Extending a speech recognition model
SpeechKit provides multiple ways to improve speech recognition:
Auto-tuning based on logged data
By default, SpeechKit does not save data provided by users. However, the most effective way to improve a speech recognition model is to train it on real user data.
To improve the quality of speech recognition, use model auto-tuning. It will enable you to save data transmitted in requests and use it for further training. Auto-tuning improves recognition quality while the model is running without any further data collecting actions on your part.
Auto-tuning is a good option under these conditions:
- The current script used for work tasks fails to recognize some of the vocabulary.
- The vocabulary for auto-tuning should be easy to perceive by ear and to transcribe. For example, drug names are not suitable as these terms come from a narrow domain. To recognize domain-specific terms, use model tuning.

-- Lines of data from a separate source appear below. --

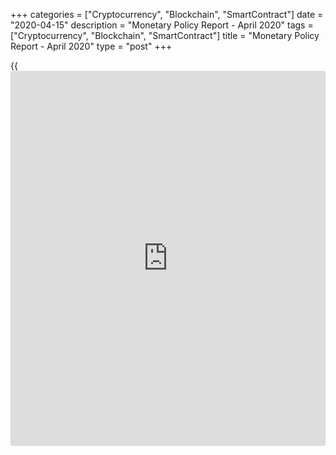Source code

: +++
categories = ["Cryptocurrency", "Blockchain", "SmartContract"]
date = "2020-04-15"
description = "Monetary Policy Report - April 2020"
tags = ["Cryptocurrency", "Blockchain", "SmartContract"]
title = "Monetary Policy Report - April 2020"
type = "post"
+++

{{<iframe id="large-banner" src="https://www.bounty.group/#slide=4.0" width="100%" height="600" scrolling="no" style="border: 0px solid rgb(216, 221, 230); border-radius: 3px;">}}



Skip to content

[ Home ][1]

Search the site

Search __

[FR][2]

[ __Home ][3] Toggle navigation [FR][2] Toggle Search __

Search the site Search __

  * [About The Bank ][4]

## [About the Bank][4]

    * [The Bank's History][5]
    * [The Bank's Head Office][6]
    * [Regional Offices][7]
    * [Photos & Videos][8]
    * [Contact][9]
    * [Archives][10]
    * [Background materials][11]

## Corporate Governance

    * [Board of Directors][12]
    * [Governing Council and Senior Management][13]
    * [Governance Documents][14]

## [Educational Resources][15]

    * [Explainers][16]
    * [Financial Education Resources][17]

[ ![][18] ][19]

##  [Careers][19]

Take a central role at the Bank of Canada.

  * [Core Functions ][20]

## [Core Functions][20]

    * [Monetary Policy][21]
    * [Financial System][22]
    * [Currency][23]
    * [Funds Management][24]

## Featured Links

    * [Key Interest Rate: Target for the Overnight Rate][25]
    * [Unclaimed Balances][26]

[ ![][27] ][28]

##  [Toward 2021][28]

Reviewing the Monetary Policy Framework.

[ ![][29] ][30]

##  [Financial System Hub][30]

Promoting a stable and efficient financial system.

  * [Markets ][31]

## [Markets][31]

    * [About Financial Markets][32]
    * [Market Notices][31]
    * [Term Repos][33]
    * [Market Operations and Liquidity Provision][34]
    * [Canadian Foreign Exchange Committee][35]
    * [Canadian Fixed-Income Forum][36]
    * [Canadian Alternative Reference Rate Working Group][37]

## [Government Securities Auctions][38]

    * [Calls for Tenders and Results][39]
    * [Schedules and Results][40]
    * [Rules and Terms][41]
    * [Forms and Certificates][42]
    * [Data][43]
    * [Definitions and Formulas][44]

##  [ Market Notices ][45]

April 30, 2020

#####  [Operational details for the Provincial Bond Purchase
Program][46]

April 27, 2020

#####  [Bank of Canada announces asset manager for Corporate Bond
Purchase Program][47]

[See More][45]

  * [Bank Notes ][48]

## [Bank Notes][48]

    * [Bank Notes Past and Present][49]
    * [Bank Note Redemption Service][50]
    * [Counterfeit Prevention][51]
    * [Images][52]
    * [Training and Education Materials][53]
    * [Videos][54]

[ ![][55] ][56]

##  [The next bank NOTE-able Canadian][56]

Learn how the selection process for the portrait subject of the $5 note
will unfold.

[ ![][57] ][58]

##  [Upcoming changes to legal tender status for older bank notes][58]

Find out what removing legal tender status means and which bank notes
are affected.

  * [Publications ][59]

## [Publications][59]

    * [Annual & Quarterly Report][60]
    * [Bank of Canada Review][61]
    * [Business Outlook Survey][62]
    * [Canadian Survey of Consumer Expectations][63]
    * [The Economy, Plain and Simple][64]
    * [Financial System Hub][30]
    * [Monetary Policy Report][65]
    * [Senior Loan Officer Survey][66]
    * [Books and Monographs][67]

##  [Browse Publications][68]

Browse and filter Bank of Canada publications by author, JEL code, topic
and content type.

## Statistical Publications

    * [Summary of Government of Canada Direct Securities and Loans][69]

[ ![][70] ][71]

##  [Monetary Policy Report - April 2020][71]

Canada's economy faces two significant shocks--the plunge in global oil
prices and the impact of the COVID-19 pandemic.

  * [Research ][72]

## [Research][72]

    * [Browse Research][73]
    * [Staff Analytical Notes][74]
    * [Staff Discussion Papers][75]
    * [Staff Working Papers][76]
    * [Technical Reports][77]

## People

    * [Economic Staff][78]
    * [Author List][79]

## [Awards][80]

    * [Research Paper Awards][81]
    * [Scholarship Awards][82]
    * [Fellowship Program][83]
    * [The Governor's Challenge][84]

## [Collaboration][85]

    * [Financial System Research Centre][86]
    * [Visiting Scholar Program][87]
    * [Conferences, Seminars and Workshops][88]
    * [PIVOT Program][89]

[ ![][90] ][91]

##  [Digital Currencies and Fintech][91]

Understanding digital currencies and related financial technologies is
an important part of our research agenda.

  * [Press ][92]

## [Press][92]

    * [Announcements][93]
    * [Press Releases][94]
    * [Selected Media Activities][95]
    * [Speeches][96]
    * [Upcoming Events][97]
    * [Webcasts][98]

##  [Browse Press][99]

Browse and filter Bank of Canada press content by topic, author,
location and content type.

## Info

    * [Media Advisories][100]
    * [Media Contacts][101]
    * [Blackout Guidelines][102]
    * [Principles for External Communication][103]

[ ![][104] ![][105] ][106]

##  [Monetary Policy Report - Press Conference (Webcasts) - April
2020][106]

_Release of the Monetary Policy Report_ \- Press conference by Governor
Stephen S. Poloz and Senior Deputy Governor Carolyn A. Wilkins. (10:30
(ET) approx.).

  * [Statistics ][107]

## [Statistics][107]

    * [Daily Digest][108]
    * [Exchange Rates][109]
    * [Interest Rates][110]
    * [Price Indexes][111]
    * [Indicators][112]
    * [Banking and Financial Statistics][113]

## [Related Information][114]

    * [Inflation Calculator][115]
    * [Investment Calculator][116]
    * [Official International Reserves][117]
    * [Credit Conditions][118]

##  [Staff Economic Projections][119]

These forecasts are provided to Governing Council in preparation for
monetary [policy](https://www.fintechee.com/policy/) decisions. They are released once a year with a five-
year lag.

Search the site

search

  * [Home][120]
  * [Publications][121]
  * [Monetary Policy Report][122]

# Monetary Policy Report - April 2020

April 15, 2020

Available as: [PDF][123]

[ __][124][ __][125][ __][126][ __][127]

Canada's economy faces two significant shocks--the plunge in global oil
prices and the impact of the COVID-19 pandemic.

What you need to know about the Bank of Canada's assessment of the
Canadian economy in the face of COVID-19, and how we're responding.

Content Type(s): [Publications][128], [Monetary Policy Report][129]

##  [Bank of Canada maintains overnight rate target and unveils new
market operations][130]

The Bank of Canada today maintained its target for the overnight rate at
¼ percent, which the Bank considers its effective lower bound. The Bank
Rate is correspondingly ½ percent and the deposit rate is ¼ percent. The
Bank also announced new measures to provide additional support to
Canada's financial system.

##  [Monetary Policy Report - Press Conference (Webcasts) - April
2020][106]

_Release of the Monetary Policy Report_ \- Press conference by Governor
Stephen S. Poloz and Senior Deputy Governor Carolyn A. Wilkins. (10:30
(ET) approx.).

##  [Monetary Policy Report Press Conference Opening Statement][131]

Governor Stephen S. Poloz discusses key issues involved in the Governing
Council's deliberations about the [policy](https://www.fintechee.com/policy/) rate decision and the MPR.

## About

  * [Contact][9]
  * [Careers][19]
  * [Press][92]
  * [Educational Resources][15]

## Affiliate Sites

  * [Bank of Canada Museum][132]
  * [Credit Conditions][118]
  * [Canada Savings Bonds][133]
  * [Canadian Foreign Exchange Committee][35]
  * [Unclaimed Balances][26]

## Legal

  * [Terms & Conditions][134]
  * [Privacy][135]
  * [Access to Information & Privacy (ATIP)][136]
  * [Info Source][137]
  * [Internet Scams][138]

## Follow the Bank

  * [__Twitter - News][139]
  * [__Twitter - Jobs][140]
  * [__Youtube][141]
  * [__Flickr][142]
  * [__LinkedIn][143]
  * [__Upcoming Events][144]
  * [__RSS Feeds][145]
  * [__Email Alerts][146]

   1. www.bankofcanada.ca/ (Home)
   2. www.banqueducanada.ca/2020/04/rpm-2020-04-15/
   3. www.bankofcanada.ca/
   4. www.bankofcanada.ca/about/
   5. www.bankofcanada.ca/about/[history](https://www.fixpro.org/post/chargeless-historical-data-api-backtesting/)/
   6. www.bankofcanada.ca/about/bank-head-office/
   7. www.bankofcanada.ca/about/[contact](https://www.playgroundfx.com/contact/)-information/regional-offices/
   8. www.bankofcanada.ca/about/photos-and-videos/
   9. www.bankofcanada.ca/about/[contact](https://www.playgroundfx.com/contact/)-information/
   10. www.bankofcanada.ca/about/archives/
   11. www.bankofcanada.ca/search/?content_type%5B%5D=background-materials
   12. www.bankofcanada.ca/about/board-of-directors/
   13. www.bankofcanada.ca/about/governing-council/
   14. www.bankofcanada.ca/about/governance-documents/
   15. www.bankofcanada.ca/about/educational-resources/
   16. www.bankofcanada.ca/about/educational-resources/explainers/
   17. www.bankofcanada.ca/about/educational-resources/financial-education-resources/
   18. www.bankofcanada.ca/wp-content/uploads/2016/10/careers-menu.jpg
   19. www.bankofcanada.ca/careers/
   20. www.bankofcanada.ca/core-[functions](https://www.fintechee.com/tutorial-for-forex-trading/basic-functions/)/
   21. www.bankofcanada.ca/core-[functions](https://www.fintechee.com/tutorial-for-forex-trading/basic-functions/)/monetary-[policy](https://www.fintechee.com/policy/)/
   22. www.bankofcanada.ca/core-[functions](https://www.fintechee.com/tutorial-for-forex-trading/basic-functions/)/financial-system/
   23. www.bankofcanada.ca/core-[functions](https://www.fintechee.com/tutorial-for-forex-trading/basic-functions/)/currency/
   24. www.bankofcanada.ca/core-[functions](https://www.fintechee.com/tutorial-for-forex-trading/basic-functions/)/funds-management/
   25. www.bankofcanada.ca/core-[functions](https://www.fintechee.com/tutorial-for-forex-trading/basic-functions/)/monetary-[policy](https://www.fintechee.com/policy/)/key-interest-rate/
   26. www.bankofcanada.ca/unclaimed-balances/
   27. www.bankofcanada.ca/wp-content/uploads/2018/02/leadbg-red-500x250.jpg
   28. www.bankofcanada.ca/toward-2021-renewing-the-monetary-[policy](https://www.fintechee.com/policy/)-framework/
   29. www.bankofcanada.ca/wp-content/uploads/2018/11/FShub-500x250.jpg
   30. www.bankofcanada.ca/core-[functions](https://www.fintechee.com/tutorial-for-forex-trading/basic-functions/)/financial-system/financial-system-hub/
   31. www.bankofcanada.ca/markets/
   32. www.bankofcanada.ca/markets/about-financial-markets/
   33. www.bankofcanada.ca/rates/indicators/market-operations-indicators/term-repos/
   34. www.bankofcanada.ca/markets/market-operations-liquidity-provision/
   35. www.cfec.ca/
   36. www.bankofcanada.ca/markets/canadian-fixed-income-forum/
   37. www.bankofcanada.ca/markets/canadian-alternative-reference-rate-working-group/
   38. www.bankofcanada.ca/markets/government-securities-auctions/
   39. www.bankofcanada.ca/markets/government-securities-auctions/calls-for-tenders-and-results/
   40. www.bankofcanada.ca/markets/government-securities-auctions/#sched
   41. www.bankofcanada.ca/markets/government-securities-auctions/#rules
   42. www.bankofcanada.ca/markets/government-securities-auctions/#forms
   43. www.bankofcanada.ca/markets/government-securities-auctions/#data
   44. www.bankofcanada.ca/markets/government-securities-auctions/#def
   45. www.bankofcanada.ca/?content_type=notices&post_type%5B0%5D=post&post_type%5B1%5D=page
   46. www.bankofcanada.ca/2020/04/operational-details-provincial-bond-purchase-program/
   47. www.bankofcanada.ca/2020/04/bank-canada-announces-asset-manager-corporate-bond-purchase-program/
   48. www.bankofcanada.ca/banknotes/
   49. www.bankofcanada.ca/banknotes/bank-note-series/
   50. www.bankofcanada.ca/banknotes/bank-note-redemption-service/
   51. www.bankofcanada.ca/banknotes/counterfeit-prevention/
   52. www.bankofcanada.ca/banknotes/image-gallery/
   53. www.bankofcanada.ca/banknotes/audience-specific-resources/
   54. www.bankofcanada.ca/banknotes/bank-note-videos/
   55. www.bankofcanada.ca/wp-content/uploads/2020/01/5_callout-500x250.jpg
   56. www.bankofcanada.ca/banknotes/banknoteable-5/
   57. www.bankofcanada.ca/wp-content/uploads/2018/02/header-image-500x250.jpg
   58. www.bankofcanada.ca/banknotes/upcoming-changes-to-legal-tender-status-for-older-bank-notes/
   59. www.bankofcanada.ca/publications/
   60. www.bankofcanada.ca/publications/annual-reports-quarterly-financial-reports/
   61. www.bankofcanada.ca/publications/boc-review/
   62. www.bankofcanada.ca/publications/bos/
   63. www.bankofcanada.ca/publications/canadian-survey-of-consumer-expectations/
   64. www.bankofcanada.ca/publications/the-economy-plain-and-simple/
   65. www.bankofcanada.ca/publications/mpr/
   66. www.bankofcanada.ca/publications/slos/
   67. www.bankofcanada.ca/publications/books-and-monographs/
   68. www.bankofcanada.ca/publications/browse/
   69. www.bankofcanada.ca/publications/summary-of-government-of-canada-direct-securities-and-loans/
   70. www.bankofcanada.ca/wp-content/uploads/2020/01/MPR-April-500x250-1586884466.jpg
   71. www.bankofcanada.ca/2020/04/mpr-2020-04-15/
   72. www.bankofcanada.ca/research/
   73. www.bankofcanada.ca/research/browse/
   74. www.bankofcanada.ca/research/browse/?content_type%5B%5D=20191
   75. www.bankofcanada.ca/research/browse/?content_type%5B%5D=33
   76. www.bankofcanada.ca/research/browse/?content_type%5B%5D=31
   77. www.bankofcanada.ca/research/browse/?content_type%5B%5D=35
   78. www.bankofcanada.ca/research/economic-staff/
   79. www.bankofcanada.ca/research/author-list/
   80. www.bankofcanada.ca/research/?#awards
   81. www.bankofcanada.ca/research/research-paper-awards/
   82. www.bankofcanada.ca/careers/scholarships/
   83. www.bankofcanada.ca/research/fellowship-program/
   84. www.bankofcanada.ca/research/governors-challenge/
   85. www.bankofcanada.ca/research/?#collaboration
   86. www.bankofcanada.ca/research/financial-system-research-centre/
   87. www.bankofcanada.ca/research/visiting-scholar-program/
   88. www.bankofcanada.ca/research/conferences-workshops/
   89. www.bankofcanada.ca/research/partnerships-in-innovation-and-technology-pivot-program/
   90. www.bankofcanada.ca/wp-content/uploads/2017/05/digital-postcallout-500x250-1573688506.jpg
   91. www.bankofcanada.ca/research/digital-currencies-and-fintech/
   92. www.bankofcanada.ca/press/
   93. www.bankofcanada.ca/press/announcements/
   94. www.bankofcanada.ca/press/press-releases/
   95. www.bankofcanada.ca/press/selected-media-activities/
   96. www.bankofcanada.ca/press/speeches/
   97. www.bankofcanada.ca/press/upcoming-events/
   98. www.bankofcanada.ca/press/webcasts/
   99. www.bankofcanada.ca/press/browse/
   100. www.bankofcanada.ca/press/media-[advisor](https://www.fintechee.com/tutorial-for-forex-trading/expert-advisor/)ies/
   101. www.bankofcanada.ca/press/[contact](https://www.playgroundfx.com/contact/)s/
   102. www.bankofcanada.ca/core-[functions](https://www.fintechee.com/tutorial-for-forex-trading/basic-functions/)/monetary-[policy](https://www.fintechee.com/policy/)/key-interest-rate/blackout-guidelines/
   103. www.bankofcanada.ca/about/governance-documents/principles-external-communication-members-governing-council/
   104. www.bankofcanada.ca/wp-content/uploads/2020/04/mpr-500x250.jpg
   105. www.bankofcanada.ca/wp-content/themes/parent-build/images/play-button.png
   106. www.bankofcanada.ca/multimedia/monetary-[policy](https://www.fintechee.com/policy/)-report-press-conference-webcasts-april-2020/
   107. www.bankofcanada.ca/rates/
   108. www.bankofcanada.ca/rates/[daily](https://www.fintecher.org/2020/03/03/forex-trading-daily-strategy/)-digest/
   109. www.bankofcanada.ca/rates/exchange/
   110. www.bankofcanada.ca/rates/interest-rates/
   111. www.bankofcanada.ca/rates/price-indexes/
   112. www.bankofcanada.ca/rates/indicators/
   113. www.bankofcanada.ca/rates/banking-and-financial-statistics/
   114. www.bankofcanada.ca/rates/related/
   115. www.bankofcanada.ca/rates/related/inflation-calculator/
   116. www.bankofcanada.ca/rates/related/investment-calculator/
   117. www.bankofcanada.ca/rates/related/international-reserves/
   118. www.bankofcanada.ca/rates/related/credit-conditions/
   119. www.bankofcanada.ca/rates/staff-economic-projections/
   120. www.bankofcanada.ca (Home)
   121. www.bankofcanada.ca/publications/ (Publications)
   122. www.bankofcanada.ca/publications/mpr/ (Monetary Policy Report)
   123. www.bankofcanada.ca/wp-content/uploads/2020/04/mpr-2020-04-15.pdf
   124. www.facebook.com/sharer/sharer.php?u=https%3A%2F%2Fwww.bankofcanada.ca%2F2020%2F04%2Fmpr-2020-04-15%2F (Share this page on Facebook)
   125. twitter.com/intent/tweet?text=Currently+reading%3A&url=https%3A%2F%2Fwww.bankofcanada.ca%2F2020%2F04%2Fmpr-2020-04-15%2F (Share this page on Twitter)
   126. www.linkedin.com/shareArticle?mini=true&url=https%3A%2F%2Fwww.bankofcanada.ca%2F2020%2F04%2Fmpr-2020-04-15%2F&title=Monetary+Policy+Report+%E2%80%93+April+2020 (Share this page on LinkedIn)
   127. mailto:?Subject=Monetary%20Policy%20Report%20%E2%80%93%20April%202020&body=Currently%20reading%3A%20https%3A%2F%2Fwww.bankofcanada.ca%2F2020%2F04%2Fmpr-2020-04-15%2F (Share this page by email)
   128. www.bankofcanada.ca/content_type/publications/
   129. www.bankofcanada.ca/content_type/publications/mpr/
   130. www.bankofcanada.ca/2020/04/fad-press-release-2020-04-15/
   131. www.bankofcanada.ca/2020/04/opening-statement-150420/
   132. www.bankofcanadamuseum.ca/
   133. csb.gc.ca
   134. www.bankofcanada.ca/[terms](https://www.fintechee.com/terms/)/
   135. www.bankofcanada.ca/privacy/
   136. www.bankofcanada.ca/about/[contact](https://www.playgroundfx.com/contact/)-information/atip/
   137. www.bankofcanada.ca/about/[contact](https://www.playgroundfx.com/contact/)-information/atip/info-source/
   138. www.bankofcanada.ca/2019/06/[fraud](https://www.letsplayfx.com/blog/cryptocurrency-fraud/)ulent-investment-scheme/
   139. twitter.com/bankofcanada
   140. twitter.com/BoC_Jobs
   141. www.youtube.com/user/bankofcanadaofficial
   142. www.flickr.com/photos/bankofcanada/
   143. www.linkedin.com/company/12682
   144. webcal://www.google.com/[calendar](https://www.fintechee.com/web-trader/)/ical/webadmin%40bankofcanada.ca/public/basic.ics
   145. www.bankofcanada.ca/rss-feeds/
   146. www.bankofcanada.ca/email-alerts/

To send data for auto-tuning, provide the x-data-logging-enabled: true header in your API requests. For an example with logging enabled, see Request headers for troubleshooting in Yandex SpeechKit. Then contact support to request model fine-tuning on the provided data.
Auto-tuning tips:
- It will take a minimum of 10 hours of audio in Russian to achieve a difference in the quality of recognition. Recognition models for other languages may require more data. The recommended data volume is 50 hours or more.
- Recognition model training takes about three months for Russian. During this time, the team will check and validate the data, add it to the training dataset, and train the model. For other languages, contact your account manager.
Using audio to improve quality
You can improve speech recognition by submitting an audio file to the SpeechKit team. This method is similar to auto-tuning but uses an audio prepared by you instead of data provided in API requests. Submit it to the support team
For the recommended data size, refer to the auto-tuning restrictions.
Fine-tuning
The basic speech recognition model is designed to work with everyday language, but it may not be sufficient to recognize specific vocabulary. By tuning, you can train the model to recognize domain-specific terms from different fields:
- Medicine: Diagnoses, biological terms, drug names.
- Business: Company names.
- Trade: Product ranges (jewelry, electronics, and so on).
- Finance: Banking terms and names of banking products.
For tuning you will need a list of terms (words or phrases) and at least three free-form text examples for each term.
Tuning is available for the Russian language only.
Tuning takes about two months from when you submit the data archive to the support team.